__Aim of the exercise__
Select and copy out every line in the records containing "keystores".

····················

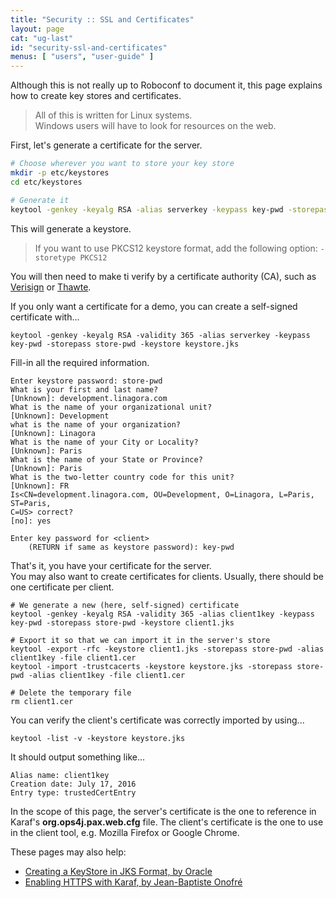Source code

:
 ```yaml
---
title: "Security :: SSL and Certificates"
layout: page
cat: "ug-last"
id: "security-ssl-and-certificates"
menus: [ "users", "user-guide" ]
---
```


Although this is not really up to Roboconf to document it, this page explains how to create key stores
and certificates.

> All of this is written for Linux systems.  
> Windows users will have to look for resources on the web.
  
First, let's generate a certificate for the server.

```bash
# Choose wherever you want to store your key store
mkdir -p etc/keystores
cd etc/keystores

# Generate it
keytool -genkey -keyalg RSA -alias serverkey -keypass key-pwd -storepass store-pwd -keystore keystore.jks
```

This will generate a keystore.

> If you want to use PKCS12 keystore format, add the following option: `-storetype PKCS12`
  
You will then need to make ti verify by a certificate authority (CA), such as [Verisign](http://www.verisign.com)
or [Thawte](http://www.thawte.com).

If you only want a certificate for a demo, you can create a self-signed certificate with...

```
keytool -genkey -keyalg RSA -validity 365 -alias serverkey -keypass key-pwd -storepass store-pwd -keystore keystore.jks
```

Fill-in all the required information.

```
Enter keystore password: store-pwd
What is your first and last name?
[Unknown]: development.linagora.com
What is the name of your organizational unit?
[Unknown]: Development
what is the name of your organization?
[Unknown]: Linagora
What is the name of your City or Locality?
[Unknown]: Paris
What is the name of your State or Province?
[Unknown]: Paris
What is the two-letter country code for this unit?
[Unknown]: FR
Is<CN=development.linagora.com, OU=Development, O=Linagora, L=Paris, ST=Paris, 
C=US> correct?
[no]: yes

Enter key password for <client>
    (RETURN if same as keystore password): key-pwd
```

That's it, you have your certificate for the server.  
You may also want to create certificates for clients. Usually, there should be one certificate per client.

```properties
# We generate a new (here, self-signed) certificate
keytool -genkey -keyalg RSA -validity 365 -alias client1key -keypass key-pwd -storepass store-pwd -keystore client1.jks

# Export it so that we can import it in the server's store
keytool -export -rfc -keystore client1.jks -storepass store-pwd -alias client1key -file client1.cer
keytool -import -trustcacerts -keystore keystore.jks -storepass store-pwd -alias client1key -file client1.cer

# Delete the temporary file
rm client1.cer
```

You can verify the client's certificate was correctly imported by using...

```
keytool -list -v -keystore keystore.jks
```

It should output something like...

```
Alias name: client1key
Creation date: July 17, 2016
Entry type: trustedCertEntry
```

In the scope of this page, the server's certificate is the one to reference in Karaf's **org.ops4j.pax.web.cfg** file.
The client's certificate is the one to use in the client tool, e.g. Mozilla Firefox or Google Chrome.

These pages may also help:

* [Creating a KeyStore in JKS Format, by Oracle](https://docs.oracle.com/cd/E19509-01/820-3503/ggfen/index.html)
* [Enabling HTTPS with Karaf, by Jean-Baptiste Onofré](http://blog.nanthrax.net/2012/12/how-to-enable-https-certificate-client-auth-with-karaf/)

····················

__Answer to this task__
mkdir -p etc/keystores
cd etc/keystores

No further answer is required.